• Aim of the task:
Every record below is to be copied exactly, with its images omitted.
--------------------------------------------------
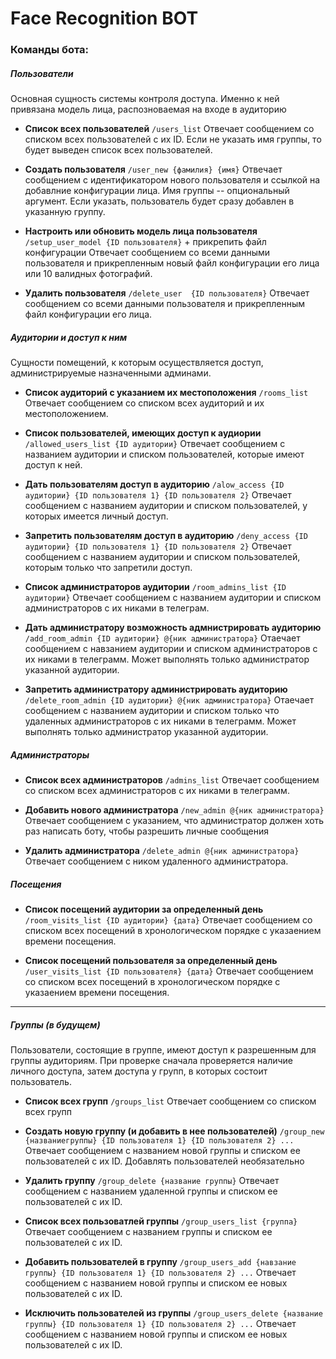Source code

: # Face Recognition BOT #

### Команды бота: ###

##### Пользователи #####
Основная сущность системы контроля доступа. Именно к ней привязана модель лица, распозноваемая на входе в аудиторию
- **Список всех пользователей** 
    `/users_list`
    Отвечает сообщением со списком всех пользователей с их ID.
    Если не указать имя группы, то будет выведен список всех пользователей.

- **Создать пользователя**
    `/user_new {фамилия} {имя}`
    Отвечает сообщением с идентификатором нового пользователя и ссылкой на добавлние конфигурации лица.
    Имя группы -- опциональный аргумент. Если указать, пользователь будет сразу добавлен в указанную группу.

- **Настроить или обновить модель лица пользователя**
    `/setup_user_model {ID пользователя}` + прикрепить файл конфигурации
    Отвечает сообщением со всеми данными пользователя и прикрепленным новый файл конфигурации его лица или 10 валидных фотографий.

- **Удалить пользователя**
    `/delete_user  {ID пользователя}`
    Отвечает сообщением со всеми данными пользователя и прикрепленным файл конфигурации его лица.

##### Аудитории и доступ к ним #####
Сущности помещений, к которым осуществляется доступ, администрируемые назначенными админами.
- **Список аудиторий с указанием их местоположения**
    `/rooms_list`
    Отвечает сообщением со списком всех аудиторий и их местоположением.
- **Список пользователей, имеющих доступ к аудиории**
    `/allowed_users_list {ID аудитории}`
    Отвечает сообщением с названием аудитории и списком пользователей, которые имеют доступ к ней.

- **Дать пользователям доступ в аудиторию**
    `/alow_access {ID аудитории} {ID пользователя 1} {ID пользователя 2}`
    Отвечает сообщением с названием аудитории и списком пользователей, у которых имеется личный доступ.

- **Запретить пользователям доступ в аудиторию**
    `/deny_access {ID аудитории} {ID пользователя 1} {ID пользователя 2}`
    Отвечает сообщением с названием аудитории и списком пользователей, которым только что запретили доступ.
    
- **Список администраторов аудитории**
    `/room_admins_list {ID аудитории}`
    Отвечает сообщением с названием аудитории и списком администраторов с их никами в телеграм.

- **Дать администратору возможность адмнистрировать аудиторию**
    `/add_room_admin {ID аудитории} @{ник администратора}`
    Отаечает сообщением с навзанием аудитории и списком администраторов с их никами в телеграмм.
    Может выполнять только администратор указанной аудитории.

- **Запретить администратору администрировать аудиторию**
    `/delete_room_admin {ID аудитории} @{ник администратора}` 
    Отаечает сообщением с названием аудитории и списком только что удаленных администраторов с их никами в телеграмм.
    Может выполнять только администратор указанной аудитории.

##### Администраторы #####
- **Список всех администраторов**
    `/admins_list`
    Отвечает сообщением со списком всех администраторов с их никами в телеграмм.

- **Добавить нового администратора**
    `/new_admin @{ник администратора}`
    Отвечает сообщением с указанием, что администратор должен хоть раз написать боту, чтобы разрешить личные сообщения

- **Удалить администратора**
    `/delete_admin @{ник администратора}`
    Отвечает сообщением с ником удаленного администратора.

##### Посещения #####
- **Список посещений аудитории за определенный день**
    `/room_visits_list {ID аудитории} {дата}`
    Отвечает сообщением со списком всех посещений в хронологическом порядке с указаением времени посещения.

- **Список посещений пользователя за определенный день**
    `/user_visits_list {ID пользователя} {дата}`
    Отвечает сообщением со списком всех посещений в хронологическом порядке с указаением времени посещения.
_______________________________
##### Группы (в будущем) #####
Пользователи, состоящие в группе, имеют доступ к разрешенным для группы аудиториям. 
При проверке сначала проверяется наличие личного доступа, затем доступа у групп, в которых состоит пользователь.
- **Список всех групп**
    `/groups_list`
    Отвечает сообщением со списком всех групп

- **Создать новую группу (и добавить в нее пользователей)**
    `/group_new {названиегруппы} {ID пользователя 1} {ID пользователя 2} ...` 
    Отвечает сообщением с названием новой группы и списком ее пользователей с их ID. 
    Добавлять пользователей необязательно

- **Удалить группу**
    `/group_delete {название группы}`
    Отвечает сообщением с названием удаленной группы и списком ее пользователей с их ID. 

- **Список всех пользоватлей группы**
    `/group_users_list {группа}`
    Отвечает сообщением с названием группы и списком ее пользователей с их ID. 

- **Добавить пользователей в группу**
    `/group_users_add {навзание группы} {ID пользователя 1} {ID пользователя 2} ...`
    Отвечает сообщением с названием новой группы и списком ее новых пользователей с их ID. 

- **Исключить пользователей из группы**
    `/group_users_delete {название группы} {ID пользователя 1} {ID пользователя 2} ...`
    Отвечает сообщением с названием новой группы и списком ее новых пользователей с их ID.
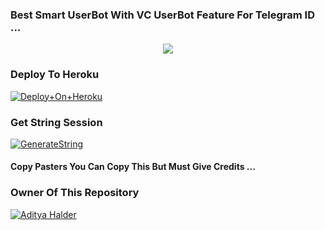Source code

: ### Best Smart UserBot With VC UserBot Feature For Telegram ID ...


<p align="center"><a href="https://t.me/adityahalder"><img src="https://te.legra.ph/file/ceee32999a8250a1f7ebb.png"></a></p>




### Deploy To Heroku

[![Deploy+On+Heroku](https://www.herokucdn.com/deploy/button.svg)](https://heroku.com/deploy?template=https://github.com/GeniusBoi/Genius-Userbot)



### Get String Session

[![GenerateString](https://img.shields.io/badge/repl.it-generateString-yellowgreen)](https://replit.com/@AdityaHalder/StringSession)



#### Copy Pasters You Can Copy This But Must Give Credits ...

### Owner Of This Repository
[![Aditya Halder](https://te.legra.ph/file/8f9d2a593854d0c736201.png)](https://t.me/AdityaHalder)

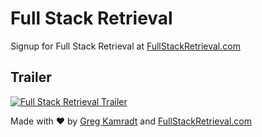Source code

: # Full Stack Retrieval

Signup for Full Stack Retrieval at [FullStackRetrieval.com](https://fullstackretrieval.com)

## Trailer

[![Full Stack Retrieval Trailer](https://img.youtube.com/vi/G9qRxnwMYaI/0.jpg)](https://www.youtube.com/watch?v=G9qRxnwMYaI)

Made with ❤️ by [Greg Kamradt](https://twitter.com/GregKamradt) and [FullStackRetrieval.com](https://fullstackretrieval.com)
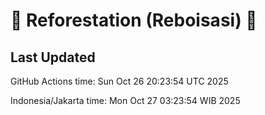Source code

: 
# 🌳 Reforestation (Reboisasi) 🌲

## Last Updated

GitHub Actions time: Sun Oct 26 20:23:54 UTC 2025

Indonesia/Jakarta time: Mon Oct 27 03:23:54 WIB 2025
--------------------------------------------------
• Reply:
Source code

: # Face Recognition BOT #

### Команды бота: ###

##### Пользователи #####
Основная сущность системы контроля доступа. Именно к ней привязана модель лица, распозноваемая на входе в аудиторию
- **Список всех пользователей** 
    `/users_list`
    Отвечает сообщением со списком всех пользователей с их ID.
    Если не указать имя группы, то будет выведен список всех пользователей.

- **Создать пользователя**
    `/user_new {фамилия} {имя}`
    Отвечает сообщением с идентификатором нового пользователя и ссылкой на добавлние конфигурации лица.
    Имя группы -- опциональный аргумент. Если указать, пользователь будет сразу добавлен в указанную группу.

- **Настроить или обновить модель лица пользователя**
    `/setup_user_model {ID пользователя}` + прикрепить файл конфигурации
    Отвечает сообщением со всеми данными пользователя и прикрепленным новый файл конфигурации его лица или 10 валидных фотографий.

- **Удалить пользователя**
    `/delete_user  {ID пользователя}`
    Отвечает сообщением со всеми данными пользователя и прикрепленным файл конфигурации его лица.

##### Аудитории и доступ к ним #####
Сущности помещений, к которым осуществляется доступ, администрируемые назначенными админами.
- **Список аудиторий с указанием их местоположения**
    `/rooms_list`
    Отвечает сообщением со списком всех аудиторий и их местоположением.
- **Список пользователей, имеющих доступ к аудиории**
    `/allowed_users_list {ID аудитории}`
    Отвечает сообщением с названием аудитории и списком пользователей, которые имеют доступ к ней.

- **Дать пользователям доступ в аудиторию**
    `/alow_access {ID аудитории} {ID пользователя 1} {ID пользователя 2}`
    Отвечает сообщением с названием аудитории и списком пользователей, у которых имеется личный доступ.

- **Запретить пользователям доступ в аудиторию**
    `/deny_access {ID аудитории} {ID пользователя 1} {ID пользователя 2}`
    Отвечает сообщением с названием аудитории и списком пользователей, которым только что запретили доступ.
    
- **Список администраторов аудитории**
    `/room_admins_list {ID аудитории}`
    Отвечает сообщением с названием аудитории и списком администраторов с их никами в телеграм.

- **Дать администратору возможность адмнистрировать аудиторию**
    `/add_room_admin {ID аудитории} @{ник администратора}`
    Отаечает сообщением с навзанием аудитории и списком администраторов с их никами в телеграмм.
    Может выполнять только администратор указанной аудитории.

- **Запретить администратору администрировать аудиторию**
    `/delete_room_admin {ID аудитории} @{ник администратора}` 
    Отаечает сообщением с названием аудитории и списком только что удаленных администраторов с их никами в телеграмм.
    Может выполнять только администратор указанной аудитории.

##### Администраторы #####
- **Список всех администраторов**
    `/admins_list`
    Отвечает сообщением со списком всех администраторов с их никами в телеграмм.

- **Добавить нового администратора**
    `/new_admin @{ник администратора}`
    Отвечает сообщением с указанием, что администратор должен хоть раз написать боту, чтобы разрешить личные сообщения

- **Удалить администратора**
    `/delete_admin @{ник администратора}`
    Отвечает сообщением с ником удаленного администратора.

##### Посещения #####
- **Список посещений аудитории за определенный день**
    `/room_visits_list {ID аудитории} {дата}`
    Отвечает сообщением со списком всех посещений в хронологическом порядке с указаением времени посещения.

- **Список посещений пользователя за определенный день**
    `/user_visits_list {ID пользователя} {дата}`
    Отвечает сообщением со списком всех посещений в хронологическом порядке с указаением времени посещения.
_______________________________
##### Группы (в будущем) #####
Пользователи, состоящие в группе, имеют доступ к разрешенным для группы аудиториям. 
При проверке сначала проверяется наличие личного доступа, затем доступа у групп, в которых состоит пользователь.
- **Список всех групп**
    `/groups_list`
    Отвечает сообщением со списком всех групп

- **Создать новую группу (и добавить в нее пользователей)**
    `/group_new {названиегруппы} {ID пользователя 1} {ID пользователя 2} ...` 
    Отвечает сообщением с названием новой группы и списком ее пользователей с их ID. 
    Добавлять пользователей необязательно

- **Удалить группу**
    `/group_delete {название группы}`
    Отвечает сообщением с названием удаленной группы и списком ее пользователей с их ID. 

- **Список всех пользоватлей группы**
    `/group_users_list {группа}`
    Отвечает сообщением с названием группы и списком ее пользователей с их ID. 

- **Добавить пользователей в группу**
    `/group_users_add {навзание группы} {ID пользователя 1} {ID пользователя 2} ...`
    Отвечает сообщением с названием новой группы и списком ее новых пользователей с их ID. 

- **Исключить пользователей из группы**
    `/group_users_delete {название группы} {ID пользователя 1} {ID пользователя 2} ...`
    Отвечает сообщением с названием новой группы и списком ее новых пользователей с их ID.
Source code

: ### Best Smart UserBot With VC UserBot Feature For Telegram ID ...


<p align="center"><a href="https://t.me/adityahalder"><img src="https://te.legra.ph/file/ceee32999a8250a1f7ebb.png"></a></p>




### Deploy To Heroku

[![Deploy+On+Heroku](https://www.herokucdn.com/deploy/button.svg)](https://heroku.com/deploy?template=https://github.com/GeniusBoi/Genius-Userbot)



### Get String Session

[![GenerateString](https://img.shields.io/badge/repl.it-generateString-yellowgreen)](https://replit.com/@AdityaHalder/StringSession)



#### Copy Pasters You Can Copy This But Must Give Credits ...

### Owner Of This Repository
[![Aditya Halder](https://te.legra.ph/file/8f9d2a593854d0c736201.png)](https://t.me/AdityaHalder)

Source code

: # Full Stack Retrieval

Signup for Full Stack Retrieval at [FullStackRetrieval.com](https://fullstackretrieval.com)

## Trailer

[![Full Stack Retrieval Trailer](https://img.youtube.com/vi/G9qRxnwMYaI/0.jpg)](https://www.youtube.com/watch?v=G9qRxnwMYaI)

Made with ❤️ by [Greg Kamradt](https://twitter.com/GregKamradt) and [FullStackRetrieval.com](https://fullstackretrieval.com)
Source code

: 
# 🌳 Reforestation (Reboisasi) 🌲

## Last Updated

GitHub Actions time: Sun Oct 26 20:23:54 UTC 2025

Indonesia/Jakarta time: Mon Oct 27 03:23:54 WIB 2025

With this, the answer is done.